On May 27, 2019, Bill Buckner died at the age of 69. We got to know Bill and his wife Jody on a week-long rafting trip down the Middle Fork of the Salmon River almost 20 years ago and thoroughly enjoyed our time with them.

If you ask any of the major league baseball players who played with or against Bill Buckner in his 22-year career that spanned 2,517 games, they will all tell you he deserved to be in the Hall of Fame.

The grounder that Mookie Wilson hit to Bill at first base in the 1986 World Series between the Boston Red Sox and the New York Mets changed Bill’s life forever. As Bill bent to the ground, the ball shot between his legs, and Ray Knight rushed home from second base with the game-winning run for the Mets.

Everyone would love to be remembered for a great day in their life: Sully Sullenberger comes to mind.
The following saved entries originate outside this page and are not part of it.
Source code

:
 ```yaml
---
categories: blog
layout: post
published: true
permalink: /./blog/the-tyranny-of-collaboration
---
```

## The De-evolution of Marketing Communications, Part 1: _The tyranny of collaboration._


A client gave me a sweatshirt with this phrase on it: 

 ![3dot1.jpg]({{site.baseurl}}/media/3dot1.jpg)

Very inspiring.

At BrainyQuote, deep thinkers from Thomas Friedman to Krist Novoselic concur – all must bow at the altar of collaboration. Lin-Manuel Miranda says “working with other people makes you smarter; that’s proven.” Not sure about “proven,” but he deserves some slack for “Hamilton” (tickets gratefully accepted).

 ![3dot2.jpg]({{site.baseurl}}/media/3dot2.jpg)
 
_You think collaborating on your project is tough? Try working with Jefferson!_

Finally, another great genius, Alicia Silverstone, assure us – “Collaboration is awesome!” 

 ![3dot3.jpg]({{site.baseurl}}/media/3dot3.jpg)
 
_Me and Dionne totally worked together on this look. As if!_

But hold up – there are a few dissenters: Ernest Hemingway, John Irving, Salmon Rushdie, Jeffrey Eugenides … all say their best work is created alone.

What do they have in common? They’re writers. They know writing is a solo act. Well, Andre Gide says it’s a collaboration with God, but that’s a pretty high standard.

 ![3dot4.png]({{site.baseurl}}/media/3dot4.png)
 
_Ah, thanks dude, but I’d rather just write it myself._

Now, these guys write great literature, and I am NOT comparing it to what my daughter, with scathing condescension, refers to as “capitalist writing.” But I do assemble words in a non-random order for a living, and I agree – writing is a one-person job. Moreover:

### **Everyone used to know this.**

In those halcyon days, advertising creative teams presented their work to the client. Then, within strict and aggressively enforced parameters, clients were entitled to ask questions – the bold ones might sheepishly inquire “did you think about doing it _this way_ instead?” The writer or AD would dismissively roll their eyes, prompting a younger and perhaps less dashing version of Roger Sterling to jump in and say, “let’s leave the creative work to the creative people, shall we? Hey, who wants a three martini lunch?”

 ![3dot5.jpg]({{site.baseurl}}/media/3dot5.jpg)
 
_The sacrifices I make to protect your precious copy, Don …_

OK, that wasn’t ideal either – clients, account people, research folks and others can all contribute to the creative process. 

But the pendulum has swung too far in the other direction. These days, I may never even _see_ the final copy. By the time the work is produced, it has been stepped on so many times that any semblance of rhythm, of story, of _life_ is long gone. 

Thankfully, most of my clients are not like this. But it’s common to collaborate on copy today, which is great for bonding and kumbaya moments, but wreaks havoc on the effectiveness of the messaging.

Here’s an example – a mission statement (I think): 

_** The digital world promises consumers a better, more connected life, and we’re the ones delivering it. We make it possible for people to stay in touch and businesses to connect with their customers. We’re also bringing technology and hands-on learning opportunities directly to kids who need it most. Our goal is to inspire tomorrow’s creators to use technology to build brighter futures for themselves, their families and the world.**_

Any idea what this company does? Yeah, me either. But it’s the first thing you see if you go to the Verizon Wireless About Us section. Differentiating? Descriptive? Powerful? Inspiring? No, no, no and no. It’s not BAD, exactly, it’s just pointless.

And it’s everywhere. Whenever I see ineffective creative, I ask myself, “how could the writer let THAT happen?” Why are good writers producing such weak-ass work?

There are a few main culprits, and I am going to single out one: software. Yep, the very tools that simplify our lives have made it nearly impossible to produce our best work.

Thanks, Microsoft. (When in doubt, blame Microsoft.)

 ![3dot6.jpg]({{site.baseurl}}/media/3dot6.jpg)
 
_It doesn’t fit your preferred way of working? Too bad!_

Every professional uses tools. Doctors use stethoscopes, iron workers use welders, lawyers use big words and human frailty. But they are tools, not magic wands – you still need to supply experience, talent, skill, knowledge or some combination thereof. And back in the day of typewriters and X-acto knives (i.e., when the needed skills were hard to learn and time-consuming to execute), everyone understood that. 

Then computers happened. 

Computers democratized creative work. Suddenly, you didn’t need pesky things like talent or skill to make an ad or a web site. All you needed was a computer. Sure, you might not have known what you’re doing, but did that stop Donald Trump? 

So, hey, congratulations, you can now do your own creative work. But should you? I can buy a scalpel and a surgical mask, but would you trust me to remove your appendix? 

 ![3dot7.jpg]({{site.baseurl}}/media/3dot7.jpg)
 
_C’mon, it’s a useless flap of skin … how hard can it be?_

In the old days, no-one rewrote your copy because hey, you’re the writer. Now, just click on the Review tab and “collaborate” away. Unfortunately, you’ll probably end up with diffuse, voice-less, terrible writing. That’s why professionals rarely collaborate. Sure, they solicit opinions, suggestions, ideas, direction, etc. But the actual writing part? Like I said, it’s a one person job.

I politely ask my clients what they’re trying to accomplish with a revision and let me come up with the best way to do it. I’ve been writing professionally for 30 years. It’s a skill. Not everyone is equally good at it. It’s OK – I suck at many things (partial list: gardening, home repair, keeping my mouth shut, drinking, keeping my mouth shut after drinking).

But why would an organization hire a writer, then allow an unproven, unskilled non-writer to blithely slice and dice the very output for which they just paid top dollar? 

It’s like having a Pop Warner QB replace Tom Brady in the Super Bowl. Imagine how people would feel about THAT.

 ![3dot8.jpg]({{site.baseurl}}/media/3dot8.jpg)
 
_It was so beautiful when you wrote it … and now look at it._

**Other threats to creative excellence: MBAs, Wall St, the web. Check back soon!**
No one wants to be remembered for a single bad day like Bill had in the 1986 World Series, especially given that Bill was a great athlete and an outstanding person. But how he handled that crushing adversity is a true testament to the fine man that he was.

The true facts are these:

(1) Bill had completed his second stellar season for the Red Sox and was a major contributor to their reaching the World Series. In 1985, he played in all 162 games and shattered his own record of assists by a first baseman with 184. (For his career, he was fourth all-time, even though he had not played first base until well into his career – a true testament to his exceptional fielding abilities). In 1985 and 1986, he had 110 and 102 RBI’s. But toward the end of the 1986 season, he was playing with leg injuries, and he struggled through the playoffs.

(2) Bill should not even have been on the field at a critical moment in Game 6 of the 1986 World Series. His manager, John McNamara, should have made a late inning defensive replacement for Bill, as he had in games 1, 2 and 5, because Bill was clearly struggling with a debilitating ankle injury.

(3) Even if Bill had cleanly fielded the ball, Wilson was such a fast runner that he would probably have beaten Bill to the bag.

(4) The error did not cost the Sox their first World Series since 1918. The Mets won in game 6, forcing a 7th game two nights later, primarily because the Sox’s pitching collapsed. The Red Sox then lost Game 7.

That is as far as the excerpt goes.